## Extracted entries
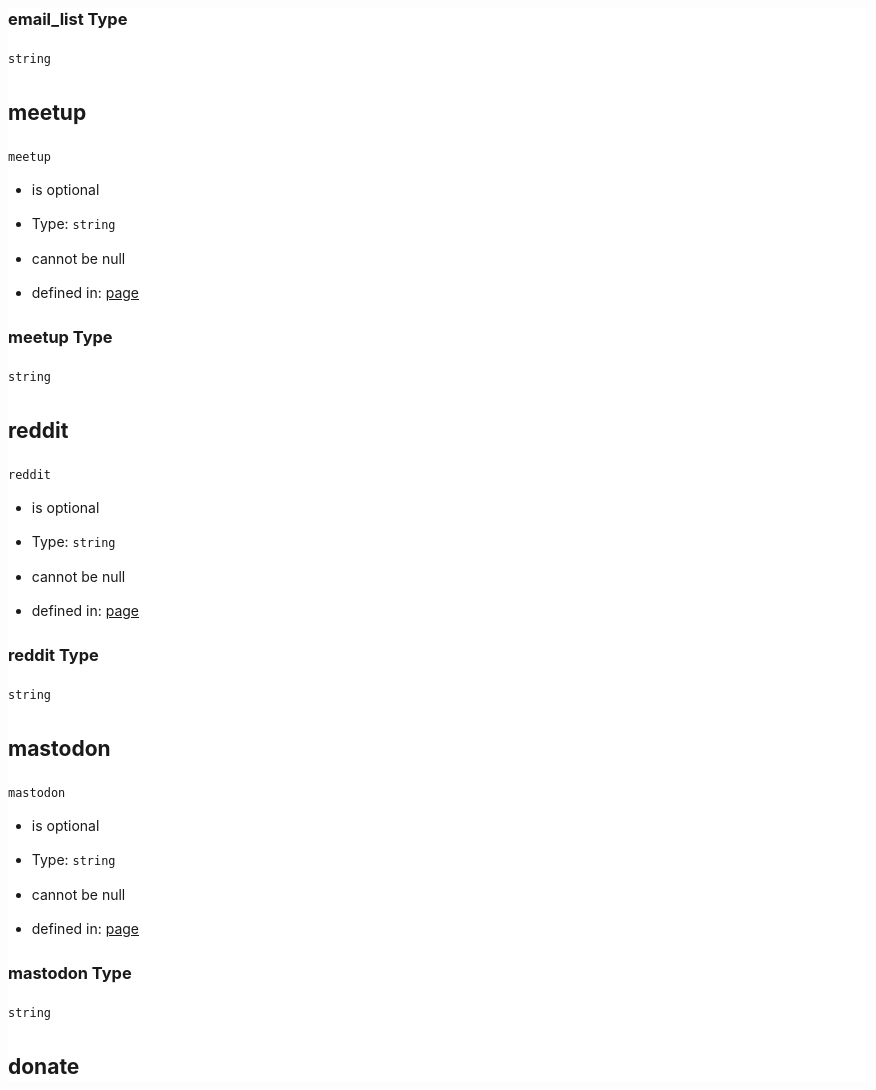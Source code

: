 ### email\_list Type

`string`

## meetup



`meetup`

* is optional

* Type: `string`

* cannot be null

* defined in: [page](page-properties-meetup.md "dogwood/page.schema.json#/properties/meetup")

### meetup Type

`string`

## reddit



`reddit`

* is optional

* Type: `string`

* cannot be null

* defined in: [page](page-properties-reddit.md "dogwood/page.schema.json#/properties/reddit")

### reddit Type

`string`

## mastodon



`mastodon`

* is optional

* Type: `string`

* cannot be null

* defined in: [page](page-properties-mastodon.md "dogwood/page.schema.json#/properties/mastodon")

### mastodon Type

`string`

## donate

## Your goal
Return every entry above exactly as written, minus the pictures.

## Your solution
Source code

: ### email\_list Type

`string`

## meetup



`meetup`

* is optional

* Type: `string`

* cannot be null

* defined in: [page](page-properties-meetup.md "dogwood/page.schema.json#/properties/meetup")

### meetup Type

`string`

## reddit



`reddit`

* is optional

* Type: `string`

* cannot be null

* defined in: [page](page-properties-reddit.md "dogwood/page.schema.json#/properties/reddit")

### reddit Type

`string`

## mastodon



`mastodon`

* is optional

* Type: `string`

* cannot be null

* defined in: [page](page-properties-mastodon.md "dogwood/page.schema.json#/properties/mastodon")

### mastodon Type

`string`

## donate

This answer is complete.